BACKGROUND Primary treatment for suspected microbial keratitis is generally successful. Although risks such as contact lens use are well recognised as causative factors for microbial keratitis, little is known about the risk factors that influence treatment outcome. The present study evaluates the risk factors assessed at diagnosis as prognostic indicators of primary treatment failure.

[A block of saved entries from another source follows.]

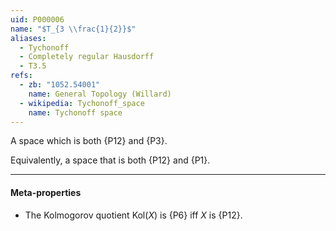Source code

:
 ```yaml
---
uid: P000006
name: "$T_{3 \\frac{1}{2}}$"
aliases:
  - Tychonoff
  - Completely regular Hausdorff
  - T3.5
refs:
  - zb: "1052.54001"
    name: General Topology (Willard)
  - wikipedia: Tychonoff_space
    name: Tychonoff space
---
```


A space which is both {P12} and {P3}.

Equivalently, a space that is both {P12} and {P1}.

----
#### Meta-properties

- The Kolmogorov quotient $\text{Kol}(X)$ is {P6} iff $X$ is {P12}.
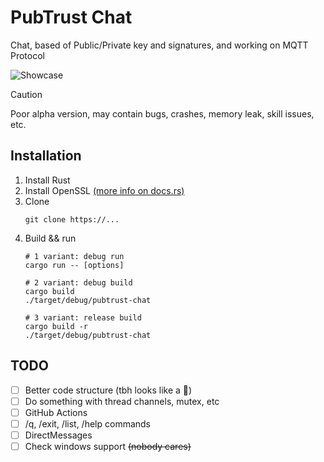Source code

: # PubTrust Chat

Chat, based of Public/Private key and signatures, and working on MQTT Protocol

![Showcase](docs/showcase.gif)

> [!CAUTION]
> 
> Poor alpha version, may contain bugs, crashes, memory leak, skill issues, etc.


## Installation

1. Install Rust
2. Install OpenSSL [(more info on docs.rs)](https://docs.rs/openssl/latest/openssl/#automatic)
3. Clone
   ```shell
   git clone https://...
   ```
4. Build && run
   ```shell
   # 1 variant: debug run
   cargo run -- [options]
   
   # 2 variant: debug build
   cargo build
   ./target/debug/pubtrust-chat
   
   # 3 variant: release build
   cargo build -r
   ./target/debug/pubtrust-chat
   ```

## TODO
- [ ] Better code structure (tbh looks like a 💩)
- [ ] Do something with thread channels, mutex, etc
- [ ] GitHub Actions
- [ ] /q, /exit, /list, /help commands
- [ ] DirectMessages
- [ ] Check windows support ~~(nobody cares)~~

METHODS Patients were prospectively enrolled in the ofloxacin treatment trial and data concerning symptoms, treatments, past and concurrent eye disease were collected along with the measurement of corneal ulcer size at the slit lamp. All patients were scraped for microbiological investigation, and treated with either ofloxacin (0.3%) or standard therapy of fortified cefuroxime and gentamicin drops. Treatment success was complete healing of the ulcer with zero dimensions of the epithelial defect within 2 weeks of start of treatment. The important prognostic indicators were selected by comparison among those who failed treatment, had delayed healing, or were culture positive with other patients using univariate and stratified analysis. These were then used in a Poisson model for multiple regression analysis to estimate the relative risk of the main prognostic variables.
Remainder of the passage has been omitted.